Netice itibariyle, İrlanda halkının 13 Haziran’da yapılan referandum ile Lizbon Anlaşmasını reddetmesi, AB’yi derinden sarsmış bulunmaktadır. Zira AB liderleri, AB’nin kurumsallaşması ve dünya siyasi arenasında küresel bir güç olarak temsil edilmesi gibi ana hedefleri ihtiva eden bu Vizyon Belgesine büyük umutlar bağlamışlardı. Hatta yeni AB Başkanı’nın kim olacağı konusundaki tartışmalarla birlikte, muhtemel adayların kulis çalışmaları da başlamış bulunmaktadır.

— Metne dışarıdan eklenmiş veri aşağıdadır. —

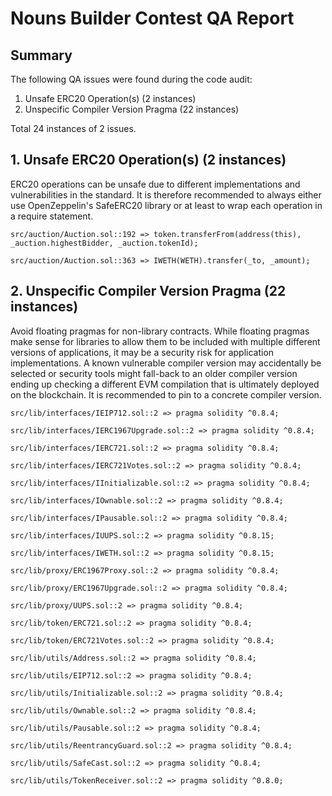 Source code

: # Nouns Builder Contest QA Report

## Summary

The following QA issues were found during the code audit:

1. Unsafe ERC20 Operation(s) (2 instances)
2. Unspecific Compiler Version Pragma (22 instances)

Total 24 instances of 2 issues.

## 1. Unsafe ERC20 Operation(s) (2 instances)

ERC20 operations can be unsafe due to different implementations and vulnerabilities in the standard. It is therefore recommended to always either use OpenZeppelin's SafeERC20 library or at least to wrap each operation in a require statement.

```solidity
src/auction/Auction.sol::192 => token.transferFrom(address(this), _auction.highestBidder, _auction.tokenId);

src/auction/Auction.sol::363 => IWETH(WETH).transfer(_to, _amount);
```

## 2. Unspecific Compiler Version Pragma (22 instances)

Avoid floating pragmas for non-library contracts. While floating pragmas make sense for libraries to allow them to be included with multiple different versions of applications, it may be a security risk for application implementations. A known vulnerable compiler version may accidentally be selected or security tools might fall-back to an older compiler version ending up checking a different EVM compilation that is ultimately deployed on the blockchain. It is recommended to pin to a concrete compiler version.

```solidity
src/lib/interfaces/IEIP712.sol::2 => pragma solidity ^0.8.4;

src/lib/interfaces/IERC1967Upgrade.sol::2 => pragma solidity ^0.8.4;

src/lib/interfaces/IERC721.sol::2 => pragma solidity ^0.8.4;

src/lib/interfaces/IERC721Votes.sol::2 => pragma solidity ^0.8.4;

src/lib/interfaces/IInitializable.sol::2 => pragma solidity ^0.8.4;

src/lib/interfaces/IOwnable.sol::2 => pragma solidity ^0.8.4;

src/lib/interfaces/IPausable.sol::2 => pragma solidity ^0.8.4;

src/lib/interfaces/IUUPS.sol::2 => pragma solidity ^0.8.15;

src/lib/interfaces/IWETH.sol::2 => pragma solidity ^0.8.15;

src/lib/proxy/ERC1967Proxy.sol::2 => pragma solidity ^0.8.4;

src/lib/proxy/ERC1967Upgrade.sol::2 => pragma solidity ^0.8.4;

src/lib/proxy/UUPS.sol::2 => pragma solidity ^0.8.4;

src/lib/token/ERC721.sol::2 => pragma solidity ^0.8.4;

src/lib/token/ERC721Votes.sol::2 => pragma solidity ^0.8.4;

src/lib/utils/Address.sol::2 => pragma solidity ^0.8.4;

src/lib/utils/EIP712.sol::2 => pragma solidity ^0.8.4;

src/lib/utils/Initializable.sol::2 => pragma solidity ^0.8.4;

src/lib/utils/Ownable.sol::2 => pragma solidity ^0.8.4;

src/lib/utils/Pausable.sol::2 => pragma solidity ^0.8.4;

src/lib/utils/ReentrancyGuard.sol::2 => pragma solidity ^0.8.4;

src/lib/utils/SafeCast.sol::2 => pragma solidity ^0.8.4;

src/lib/utils/TokenReceiver.sol::2 => pragma solidity ^0.8.0;
```
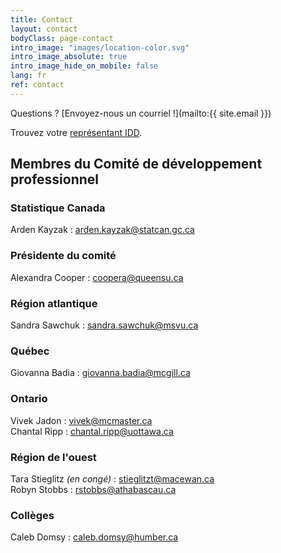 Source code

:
 ```yaml
---
title: Contact
layout: contact
bodyClass: page-contact
intro_image: "images/location-color.svg"
intro_image_absolute: true
intro_image_hide_on_mobile: false
lang: fr
ref: contact
---
```


Questions ? [Envoyez-nous un courriel !](mailto:{{ site.email }})

Trouvez votre [représentant IDD](https://www.statcan.gc.ca/fra/microdonnees/idd/communaute).

## Membres du Comité de développement professionnel

### Statistique Canada

Arden Kayzak : <arden.kayzak@statcan.gc.ca>  

### Présidente du comité

Alexandra Cooper : <coopera@queensu.ca>

### Région atlantique

Sandra Sawchuk : <sandra.sawchuk@msvu.ca>   

### Québec

Giovanna Badia : <giovanna.badia@mcgill.ca>     

### Ontario

Vivek Jadon : <vivek@mcmaster.ca>  
Chantal Ripp : <chantal.ripp@uottawa.ca>  

### Région de l'ouest

Tara Stieglitz *(en congé)* : <stieglitzt@macewan.ca>  
Robyn Stobbs : <rstobbs@athabascau.ca>

### Collèges

Caleb Domsy : <caleb.domsy@humber.ca>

AB başkentleri, bir kez daha, üye bir ülkenin demokratik yollardan aldığı bir karar karşısında ne yapacağını bilemez bir duruma düşmüş vaziyettedirler. Öyle ki, Sarkozy ve Merkel, yaptıkları ortak açıklamada, “İrlandalıların demokratik tercihini gereken saygıyı göstererek not ettik, ancak bu bizi azamisiyle üzdü” demek suretiyle yaşadıkları çelişkiyi ortaya koymuşlardır. Bu durum, esasen, AB’nin kendi halkları ile arasındaki mesafenin ne kadar açılmış olduğunun da bir göstergesidir. Zira diğer üye ülkelerde de referanduma gidilmiş olması halinde, benzer bir sonucun ortaya çıkmayacağına dair kimsenin garanti veremeyeceğini düşünmekteyiz.
AB’nin içine düştüğü bu yeni kriz ortamı, Türkiye tarafından çok kapsamlı bir şekilde değerlendirmeye tabi tutulmalıdır. Kendi içinde problemler yaşayan AB, Türkiye ile yeni bir krizi herhalde göze alamayacaktır. Buna paralel olarak, dönem başkanı olacak Sarkozy’nin, bir yandan krizi aşmaya çalışırken, bir yandan da Türkiye’nin AB üyeliği ile ilgili yeni krizlere yelken açması, biraz zor görünmektedir. Bununla birlikte, Lizbon Anlaşması, genişlemenin önünü açabilecek ve üye olması halinde Türkiye’yi, AB’nin karar alma sürecinde güçlü bir konuma kavuşturabilecektir. Ayrıca, uygulamaya sokacağı “AB Başkanı” sistemiyle, Rumların 2012 yılındaki AB dönem başkanlığı sırasını ortadan kaldırarak, Kıbrıs Meselesinde Türk tarafının ciddi bir endişesini de bertaraf edebilecektir. Bu meyanda, Türkiye’nin, her iki senaryo üzerinde de hassasiyetle durması ve uygun stratejiler üretmesi son derece yararlı olacaktır.